:: PROBLEM REQUIREMENTS ::
Please keep the images out and set down the data exactly as given.

:: EXTRACTED MATERIAL ::
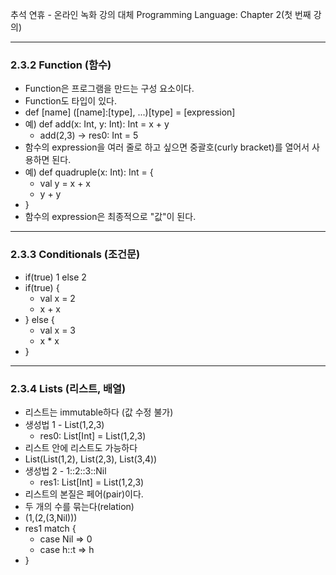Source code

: 추석 연휴 - 온라인 녹화 강의 대체
Programming Language: Chapter 2(첫 번째 강의)

---
### 2.3.2 Function (함수)
- Function은 프로그램을 만드는 구성 요소이다.
- Function도 타입이 있다.
- def [name] ([name]:[type], ...)[type] = [expression]
- 예) def add(x: Int, y: Int): Int = x + y
	- add(2,3) -> res0: Int = 5
- 함수의 expression을 여러 줄로 하고 싶으면 중괄호(curly bracket)를 열어서 사용하면 된다.
- 예) def quadruple(x: Int): Int = {
	- val y = x + x
	- y + y
- }
- 함수의 expression은 최종적으로 "값"이 된다.

---
### 2.3.3 Conditionals (조건문)
- if(true) 1 else 2
- if(true) {
	- val x = 2
	- x + x
- } else {
	- val x = 3
	- x * x
- }

---
### 2.3.4 Lists (리스트, 배열)
- 리스트는 immutable하다 (값 수정 불가)
- 생성법 1 - List(1,2,3)
	- res0: List[Int] = List(1,2,3)
- 리스트 안에 리스트도 가능하다
- List(List(1,2), List(2,3), List(3,4))
- 생성법 2 - 1::2::3::Nil
	- res1: List[Int] = List(1,2,3)
- 리스트의 본질은 페어(pair)이다.
- 두 개의 수를 묶는다(relation)
- (1,(2,(3,Nil)))
- res1 match {
	- case Nil => 0
	- case h::t => h
- }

:: REPLY TO THE EXERCISE ::
Source code

: 추석 연휴 - 온라인 녹화 강의 대체
Programming Language: Chapter 2(첫 번째 강의)

---
### 2.3.2 Function (함수)
- Function은 프로그램을 만드는 구성 요소이다.
- Function도 타입이 있다.
- def [name] ([name]:[type], ...)[type] = [expression]
- 예) def add(x: Int, y: Int): Int = x + y
	- add(2,3) -> res0: Int = 5
- 함수의 expression을 여러 줄로 하고 싶으면 중괄호(curly bracket)를 열어서 사용하면 된다.
- 예) def quadruple(x: Int): Int = {
	- val y = x + x
	- y + y
- }
- 함수의 expression은 최종적으로 "값"이 된다.

---
### 2.3.3 Conditionals (조건문)
- if(true) 1 else 2
- if(true) {
	- val x = 2
	- x + x
- } else {
	- val x = 3
	- x * x
- }

---
### 2.3.4 Lists (리스트, 배열)
- 리스트는 immutable하다 (값 수정 불가)
- 생성법 1 - List(1,2,3)
	- res0: List[Int] = List(1,2,3)
- 리스트 안에 리스트도 가능하다
- List(List(1,2), List(2,3), List(3,4))
- 생성법 2 - 1::2::3::Nil
	- res1: List[Int] = List(1,2,3)
- 리스트의 본질은 페어(pair)이다.
- 두 개의 수를 묶는다(relation)
- (1,(2,(3,Nil)))
- res1 match {
	- case Nil => 0
	- case h::t => h
- }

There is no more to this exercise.